I also noticed that the output of kernel-install inspect still seems to be incorrect. It refers to /boot/efi/<machine-id>, which no longer exists:
That is no problem as long as you have KERNEL_INSTALL_LAYOUT=other.
It could be that the contents of /boot/efi/EFI/fedora/grub.cfg is not correct.
The UUID in that file should match the UUID of the /boot file system as shown when running lsblk -f.
I am a bit confused about this KERNEL_INSTALL_LAYOUT stuff. My understanding is that BLS means that configuration entries are stored in individual configuration fragments in /boot/loader/entries, as opposed to inlining them in grub.cfg itself. So, isnât the configuration I have (with /boot/loader/entries) a BLS configuration?
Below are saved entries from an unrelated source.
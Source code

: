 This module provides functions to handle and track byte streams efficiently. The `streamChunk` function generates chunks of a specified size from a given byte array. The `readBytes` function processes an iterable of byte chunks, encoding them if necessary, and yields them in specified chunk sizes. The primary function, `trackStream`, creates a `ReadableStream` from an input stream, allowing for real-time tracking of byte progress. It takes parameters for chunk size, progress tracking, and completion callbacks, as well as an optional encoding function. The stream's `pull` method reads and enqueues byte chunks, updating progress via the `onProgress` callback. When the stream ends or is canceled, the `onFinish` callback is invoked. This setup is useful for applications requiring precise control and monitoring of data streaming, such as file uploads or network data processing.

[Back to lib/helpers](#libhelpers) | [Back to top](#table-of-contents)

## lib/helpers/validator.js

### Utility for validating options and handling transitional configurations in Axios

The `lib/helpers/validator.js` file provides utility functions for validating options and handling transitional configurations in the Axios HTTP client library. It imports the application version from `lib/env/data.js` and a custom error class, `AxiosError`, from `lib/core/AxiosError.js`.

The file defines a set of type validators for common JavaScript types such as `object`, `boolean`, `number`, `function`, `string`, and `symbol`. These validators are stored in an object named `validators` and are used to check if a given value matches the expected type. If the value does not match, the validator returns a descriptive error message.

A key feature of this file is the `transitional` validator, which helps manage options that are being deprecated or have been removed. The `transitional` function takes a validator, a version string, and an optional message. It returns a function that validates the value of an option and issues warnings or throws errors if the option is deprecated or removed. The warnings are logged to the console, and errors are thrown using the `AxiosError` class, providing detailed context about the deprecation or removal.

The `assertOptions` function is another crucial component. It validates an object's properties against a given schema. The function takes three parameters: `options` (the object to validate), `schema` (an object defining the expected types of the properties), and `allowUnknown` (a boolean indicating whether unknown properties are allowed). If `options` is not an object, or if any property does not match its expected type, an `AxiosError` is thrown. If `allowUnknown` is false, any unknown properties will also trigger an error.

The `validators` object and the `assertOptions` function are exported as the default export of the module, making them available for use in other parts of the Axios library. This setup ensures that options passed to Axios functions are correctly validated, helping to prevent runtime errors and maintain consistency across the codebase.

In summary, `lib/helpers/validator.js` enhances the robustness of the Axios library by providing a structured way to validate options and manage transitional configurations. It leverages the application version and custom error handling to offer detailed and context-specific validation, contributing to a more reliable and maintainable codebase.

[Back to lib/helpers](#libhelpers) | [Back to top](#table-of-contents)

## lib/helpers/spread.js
In this context, KERNEL_INSTALL_LAYOUT=bls means systemd-boot instead of grub2. That also implies that the kernel and initrd will be stored in the ESP instead of the boot file system.
Actually, the error message displayed is error: ../../grub-core/net/net.c:1394:no server is specified.. This seems to indicate that grub attempts to access a network resource, which IMO it is not supposed to do.